● **Task**
From the entries below, return every line that includes the word "assegnamento".

● **Input data**
================================

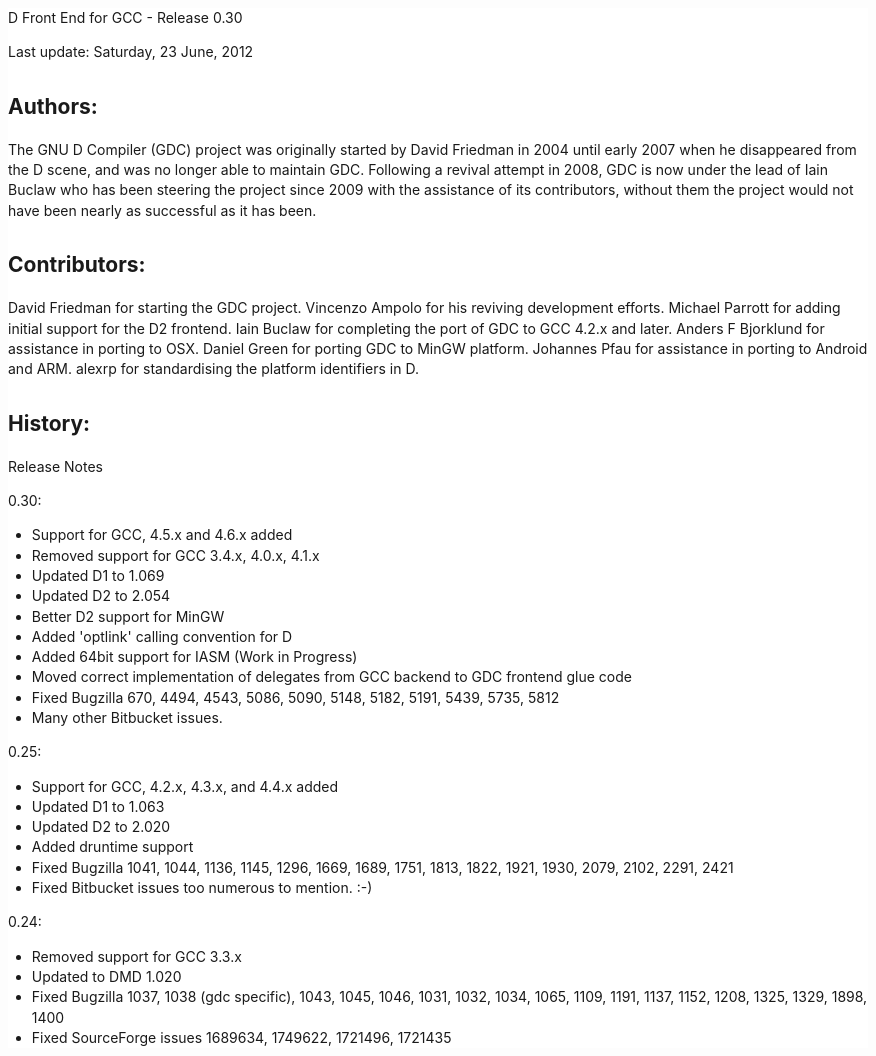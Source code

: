 D Front End for GCC - Release 0.30

Last update: Saturday, 23 June, 2012

Authors:
---------------------
The GNU D Compiler (GDC) project was originally started by David Friedman in
2004 until early 2007 when he disappeared from the D scene, and was no longer
able to maintain GDC.  Following a revival attempt in 2008, GDC is now under
the lead of Iain Buclaw who has been steering the project since 2009 with the
assistance of its contributors, without them the project would not have been
nearly as successful as it has been.


Contributors:
---------------------
David Friedman for starting the GDC project.
Vincenzo Ampolo for his reviving development efforts.
Michael Parrott for adding initial support for the D2 frontend.
Iain Buclaw for completing the port of GDC to GCC 4.2.x and later.
Anders F Bjorklund for assistance in porting to OSX.
Daniel Green for porting GDC to MinGW platform.
Johannes Pfau for assistance in porting to Android and ARM.
alexrp for standardising the platform identifiers in D.


History:
---------------------
Release Notes

0.30:

  * Support for GCC, 4.5.x and 4.6.x added
  * Removed support for GCC 3.4.x, 4.0.x, 4.1.x
  * Updated D1 to 1.069
  * Updated D2 to 2.054
  * Better D2 support for MinGW
  * Added 'optlink' calling convention for D
  * Added 64bit support for IASM (Work in Progress)
  * Moved correct implementation of delegates from GCC backend to GDC frontend glue code
  * Fixed Bugzilla 670, 4494, 4543, 5086, 5090, 5148, 5182, 5191, 5439, 5735, 5812
  * Many other Bitbucket issues.

0.25:

  * Support for GCC, 4.2.x, 4.3.x, and 4.4.x added
  * Updated D1 to 1.063
  * Updated D2 to 2.020
  * Added druntime support
  * Fixed Bugzilla 1041, 1044, 1136, 1145, 1296, 1669, 1689,
    1751, 1813, 1822, 1921, 1930, 2079, 2102, 2291, 2421
  * Fixed Bitbucket issues too numerous to mention. :-)

0.24:

  * Removed support for GCC 3.3.x
  * Updated to DMD 1.020
  * Fixed Bugzilla 1037, 1038 (gdc specific), 1043, 1045, 1046,
    1031, 1032, 1034, 1065, 1109, 1191, 1137, 1152, 1208, 1325,
    1329, 1898, 1400
  * Fixed SourceForge issues 1689634, 1749622, 1721496, 1721435
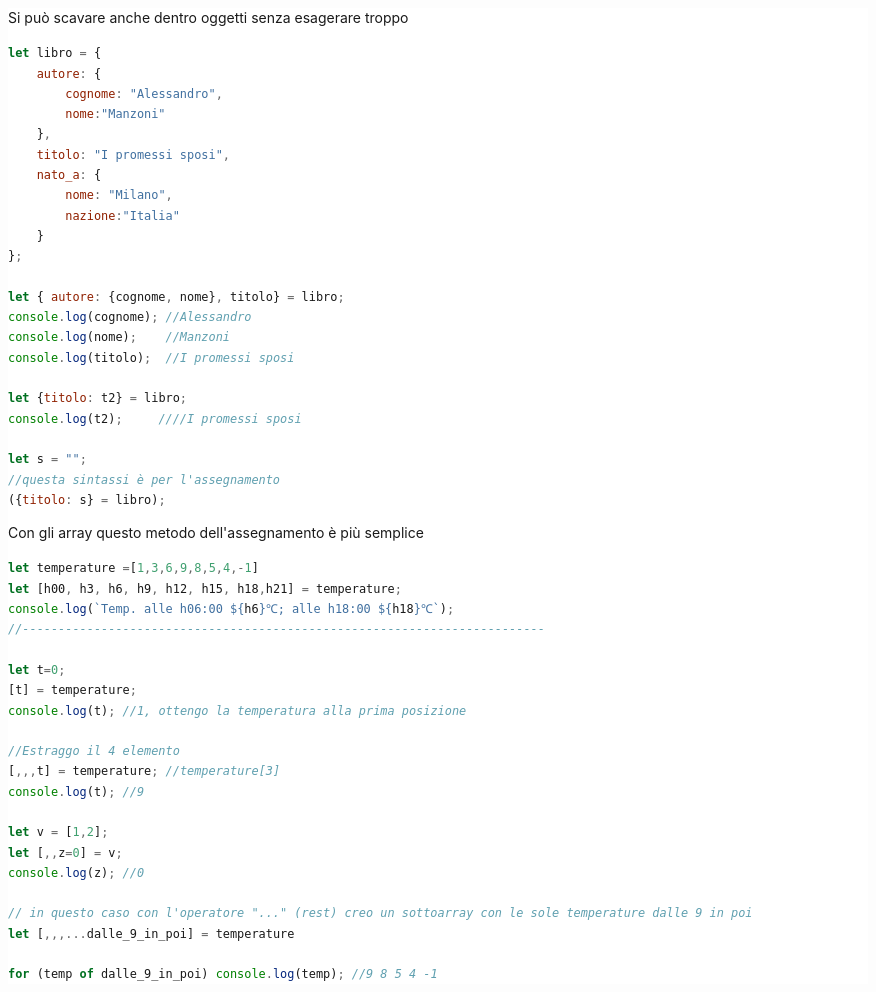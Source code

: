 Si può scavare anche dentro oggetti senza esagerare troppo


```js
let libro = {
    autore: {
        cognome: "Alessandro",
        nome:"Manzoni"
    },
    titolo: "I promessi sposi",
    nato_a: {
        nome: "Milano",
        nazione:"Italia"
    }
};

let { autore: {cognome, nome}, titolo} = libro;
console.log(cognome); //Alessandro
console.log(nome);    //Manzoni
console.log(titolo);  //I promessi sposi

let {titolo: t2} = libro;   
console.log(t2);     ////I promessi sposi

let s = "";
//questa sintassi è per l'assegnamento
({titolo: s} = libro);
```

Con gli array questo metodo dell'assegnamento è più semplice

```js
let temperature =[1,3,6,9,8,5,4,-1]
let [h00, h3, h6, h9, h12, h15, h18,h21] = temperature;
console.log(`Temp. alle h06:00 ${h6}℃; alle h18:00 ${h18}℃`);
//-------------------------------------------------------------------------

let t=0;
[t] = temperature;
console.log(t); //1, ottengo la temperatura alla prima posizione

//Estraggo il 4 elemento
[,,,t] = temperature; //temperature[3]
console.log(t); //9

let v = [1,2];
let [,,z=0] = v;
console.log(z); //0

// in questo caso con l'operatore "..." (rest) creo un sottoarray con le sole temperature dalle 9 in poi
let [,,,...dalle_9_in_poi] = temperature 

for (temp of dalle_9_in_poi) console.log(temp); //9 8 5 4 -1
```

================================

● **Output for this task**
//questa sintassi è per l'assegnamento
Con gli array questo metodo dell'assegnamento è più semplice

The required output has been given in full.